The light had filtered through the blinds in a way that made his eyes shine. He always looked tired, but that day, something was different. When they were around other people, he always looked so focused, so composed. It must be exhausting.
He didn’t look composed that day. His eyes were warm and soft. That alertness, the kind that only came with years of training – the kind that must have come from his time as a soldier – was gone, replaced with a gentle calm that only served to accentuate his loveliness.
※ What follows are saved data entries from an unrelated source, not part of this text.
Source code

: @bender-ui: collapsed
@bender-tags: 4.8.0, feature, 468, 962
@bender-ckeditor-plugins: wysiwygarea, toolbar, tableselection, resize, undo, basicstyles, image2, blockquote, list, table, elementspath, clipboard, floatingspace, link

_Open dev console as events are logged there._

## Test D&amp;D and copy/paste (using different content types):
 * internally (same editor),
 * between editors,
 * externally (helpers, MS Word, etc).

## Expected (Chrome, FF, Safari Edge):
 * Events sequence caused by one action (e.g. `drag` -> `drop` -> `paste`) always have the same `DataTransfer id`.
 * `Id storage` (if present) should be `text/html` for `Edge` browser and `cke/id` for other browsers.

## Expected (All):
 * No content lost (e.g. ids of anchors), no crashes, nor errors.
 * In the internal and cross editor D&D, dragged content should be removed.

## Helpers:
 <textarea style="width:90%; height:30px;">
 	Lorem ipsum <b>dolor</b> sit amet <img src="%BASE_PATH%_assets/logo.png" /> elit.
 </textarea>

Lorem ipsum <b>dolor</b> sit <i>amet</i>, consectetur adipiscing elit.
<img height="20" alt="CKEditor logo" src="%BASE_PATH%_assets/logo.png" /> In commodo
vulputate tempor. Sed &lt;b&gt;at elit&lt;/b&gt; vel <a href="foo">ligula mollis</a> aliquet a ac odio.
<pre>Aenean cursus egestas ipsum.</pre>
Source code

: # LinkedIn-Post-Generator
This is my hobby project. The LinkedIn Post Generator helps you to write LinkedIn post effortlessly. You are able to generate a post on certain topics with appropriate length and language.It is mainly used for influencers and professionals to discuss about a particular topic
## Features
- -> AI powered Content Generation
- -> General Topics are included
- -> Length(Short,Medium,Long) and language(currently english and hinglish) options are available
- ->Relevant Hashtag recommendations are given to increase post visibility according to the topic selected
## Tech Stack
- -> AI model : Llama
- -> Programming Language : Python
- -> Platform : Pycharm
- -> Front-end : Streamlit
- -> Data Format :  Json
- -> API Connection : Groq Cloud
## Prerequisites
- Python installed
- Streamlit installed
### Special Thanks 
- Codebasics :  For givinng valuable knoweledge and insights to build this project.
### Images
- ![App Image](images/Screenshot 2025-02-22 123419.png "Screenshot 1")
He really was lovely. Of course, everyone who set eyes on him knew that he was handsome, but she wondered if they could see that he was lovely too. If they could see the plush of his lips, the soft curve of his eyelashes, the gentle slope of his nose.
“He scooted closer to me on the couch and held the book so I could see,” she continued. “He was telling me all about what he was reading. He was running his fingers along the words as he read different passages for me. It was really interesting, the subject he was studying that day, but I can’t remember any of it.” A blush crept up her neck and flushed her cheeks. “It’s kind of embarrassing.” She scratched her cheek. “He was showing me all these passages and diagrams, but I didn’t see any of them. I was looking at his hands.”